● **What you will do**
Starting at the line that holds "- Structured the" and stopping at the line that holds "- Constructed SQLAlchemy connection URL", restate the records below word for word, with both of those lines included.

● **Records shown**

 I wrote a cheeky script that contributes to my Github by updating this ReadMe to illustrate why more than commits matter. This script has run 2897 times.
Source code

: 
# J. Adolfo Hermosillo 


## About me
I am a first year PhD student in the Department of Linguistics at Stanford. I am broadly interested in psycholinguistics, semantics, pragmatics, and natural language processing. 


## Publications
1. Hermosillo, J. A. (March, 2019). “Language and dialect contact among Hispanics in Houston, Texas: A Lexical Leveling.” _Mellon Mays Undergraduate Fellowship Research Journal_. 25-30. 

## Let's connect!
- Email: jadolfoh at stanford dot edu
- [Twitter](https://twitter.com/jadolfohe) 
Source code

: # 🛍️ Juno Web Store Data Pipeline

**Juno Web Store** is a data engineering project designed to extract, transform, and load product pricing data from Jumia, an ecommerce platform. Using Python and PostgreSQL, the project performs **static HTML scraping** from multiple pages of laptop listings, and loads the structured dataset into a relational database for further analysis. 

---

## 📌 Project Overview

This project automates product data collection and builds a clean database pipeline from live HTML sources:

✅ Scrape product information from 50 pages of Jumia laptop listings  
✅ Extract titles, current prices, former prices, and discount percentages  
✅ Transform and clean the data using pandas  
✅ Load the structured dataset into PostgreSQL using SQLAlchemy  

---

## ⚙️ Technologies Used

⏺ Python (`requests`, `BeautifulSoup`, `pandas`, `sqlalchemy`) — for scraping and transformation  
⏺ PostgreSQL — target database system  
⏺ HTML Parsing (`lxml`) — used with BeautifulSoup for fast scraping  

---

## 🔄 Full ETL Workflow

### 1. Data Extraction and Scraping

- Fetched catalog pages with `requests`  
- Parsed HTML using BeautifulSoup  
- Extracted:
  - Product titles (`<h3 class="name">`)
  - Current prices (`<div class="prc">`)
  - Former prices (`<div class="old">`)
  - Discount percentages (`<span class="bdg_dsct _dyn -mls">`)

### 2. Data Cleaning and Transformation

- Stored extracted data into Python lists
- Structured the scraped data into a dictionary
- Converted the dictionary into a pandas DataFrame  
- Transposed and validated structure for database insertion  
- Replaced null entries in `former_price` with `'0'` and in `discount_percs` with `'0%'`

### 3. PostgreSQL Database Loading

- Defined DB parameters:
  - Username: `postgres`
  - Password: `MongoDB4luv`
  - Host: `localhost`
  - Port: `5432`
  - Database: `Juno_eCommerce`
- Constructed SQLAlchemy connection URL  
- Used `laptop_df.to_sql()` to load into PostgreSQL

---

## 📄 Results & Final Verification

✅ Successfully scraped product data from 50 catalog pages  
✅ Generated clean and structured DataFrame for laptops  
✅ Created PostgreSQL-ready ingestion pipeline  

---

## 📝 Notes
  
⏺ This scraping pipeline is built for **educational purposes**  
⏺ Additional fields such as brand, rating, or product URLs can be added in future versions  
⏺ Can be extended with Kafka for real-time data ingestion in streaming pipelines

● **Response**
- Structured the scraped data into a dictionary
- Converted the dictionary into a pandas DataFrame  
- Transposed and validated structure for database insertion  
- Replaced null entries in `former_price` with `'0'` and in `discount_percs` with `'0%'`

### 3. PostgreSQL Database Loading

- Defined DB parameters:
  - Username: `postgres`
  - Password: `MongoDB4luv`
  - Host: `localhost`
  - Port: `5432`
  - Database: `Juno_eCommerce`
- Constructed SQLAlchemy connection URL  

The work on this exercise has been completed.